One of the reasons I resisted assigning the books I've read a particular rating is because I'm a bit of a grade grubber. If I were a published author, I know it would hurt my heart a little bit if I had a three-star book on Amazon, because I'm the kind of girl who fought to make her 95 a 97 when I was in school (and although this has abated a bit now that I'm in my thirties and back in school, if I got an A- in a class I worked really hard in it would probably still rankle). But as a reader, I'm not very easy to please. I finally succumbed to adding a _/10 rating to the books on my blog after many readers have said they had a hard time figuring out if I liked the book or not based on the review (sometimes, this is intentional). So I'm adding a rating system with some caveats:
* My ratings are based on my personal enjoyment of the book, not on how important I think it is or what I think the New Yorker would say about the book. Even if I know it's a cheesy book, I'll give it a high rating if I enjoyed reading it.
* I basically like any book that rates 5/10 or higher.
* I'm trying to rate on a bell curve where most decent books fall in about the 5-6 category. You won't see a lot of 1s or a lot of 10s. In fact, I'd be surprised if you see more than 2 or 3 tens in a year. If I'm reading more than 2 or 3 ones in a year, it's only because I've been compelled by external sources (my classes, the Whitneys, a well-meaning friend) to read the book.

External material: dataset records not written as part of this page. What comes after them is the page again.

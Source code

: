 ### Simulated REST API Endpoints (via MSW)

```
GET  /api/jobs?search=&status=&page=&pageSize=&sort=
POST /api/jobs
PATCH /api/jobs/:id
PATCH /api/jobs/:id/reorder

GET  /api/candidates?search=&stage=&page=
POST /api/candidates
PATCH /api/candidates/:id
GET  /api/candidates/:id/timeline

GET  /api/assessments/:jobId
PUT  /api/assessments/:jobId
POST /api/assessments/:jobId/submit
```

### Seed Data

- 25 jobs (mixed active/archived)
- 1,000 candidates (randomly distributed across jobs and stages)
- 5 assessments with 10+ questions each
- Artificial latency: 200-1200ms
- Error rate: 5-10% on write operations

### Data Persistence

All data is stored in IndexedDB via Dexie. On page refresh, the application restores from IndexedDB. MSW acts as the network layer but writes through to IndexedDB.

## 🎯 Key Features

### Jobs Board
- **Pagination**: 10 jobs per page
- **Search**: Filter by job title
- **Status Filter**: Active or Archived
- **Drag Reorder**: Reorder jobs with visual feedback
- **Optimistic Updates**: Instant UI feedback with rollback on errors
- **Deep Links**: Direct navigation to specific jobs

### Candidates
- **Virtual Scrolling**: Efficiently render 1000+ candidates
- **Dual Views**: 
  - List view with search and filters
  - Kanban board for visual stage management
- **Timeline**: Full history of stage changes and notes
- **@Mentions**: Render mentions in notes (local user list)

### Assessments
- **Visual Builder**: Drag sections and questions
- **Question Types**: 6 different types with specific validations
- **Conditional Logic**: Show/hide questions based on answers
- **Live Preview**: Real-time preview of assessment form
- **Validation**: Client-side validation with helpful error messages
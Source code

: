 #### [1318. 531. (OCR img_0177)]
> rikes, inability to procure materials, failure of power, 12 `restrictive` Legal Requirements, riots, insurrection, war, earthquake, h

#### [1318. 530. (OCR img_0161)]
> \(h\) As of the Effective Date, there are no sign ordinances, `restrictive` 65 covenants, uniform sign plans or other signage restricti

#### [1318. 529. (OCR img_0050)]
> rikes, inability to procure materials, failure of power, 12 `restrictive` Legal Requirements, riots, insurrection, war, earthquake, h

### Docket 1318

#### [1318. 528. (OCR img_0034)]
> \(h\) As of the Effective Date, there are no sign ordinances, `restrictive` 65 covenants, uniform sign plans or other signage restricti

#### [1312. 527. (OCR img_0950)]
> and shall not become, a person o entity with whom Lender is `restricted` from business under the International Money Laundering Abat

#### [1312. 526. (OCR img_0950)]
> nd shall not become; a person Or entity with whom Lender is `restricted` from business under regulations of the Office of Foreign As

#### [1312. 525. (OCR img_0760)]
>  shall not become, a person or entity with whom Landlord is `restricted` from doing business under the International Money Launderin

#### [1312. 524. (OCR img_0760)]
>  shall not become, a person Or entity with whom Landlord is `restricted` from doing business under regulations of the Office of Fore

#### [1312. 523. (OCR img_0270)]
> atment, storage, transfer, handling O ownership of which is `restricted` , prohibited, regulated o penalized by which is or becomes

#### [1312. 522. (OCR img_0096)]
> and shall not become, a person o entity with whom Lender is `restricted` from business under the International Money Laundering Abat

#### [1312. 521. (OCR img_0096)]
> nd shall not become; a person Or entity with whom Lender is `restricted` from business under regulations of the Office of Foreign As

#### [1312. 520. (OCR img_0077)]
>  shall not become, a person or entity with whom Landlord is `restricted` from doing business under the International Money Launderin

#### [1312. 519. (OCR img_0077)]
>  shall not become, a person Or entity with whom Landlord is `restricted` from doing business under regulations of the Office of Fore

I feel a little bit bad about this rating system, because even though I think it makes sense for the critic in me, the girl who always wants an A has a hard time feeling like she's failing a book that scores 6/10. 6/10 does not mean I only enjoyed 60% of it, it just means that it wasn't the kind of book that kept me up at night reading with a flashlight under the covers, that I wanted to talk about endlessly with my morning running partners, and and that made me reevaluate my entire worldview. There are very few books that do that, but that's what a 10/10 book does for me.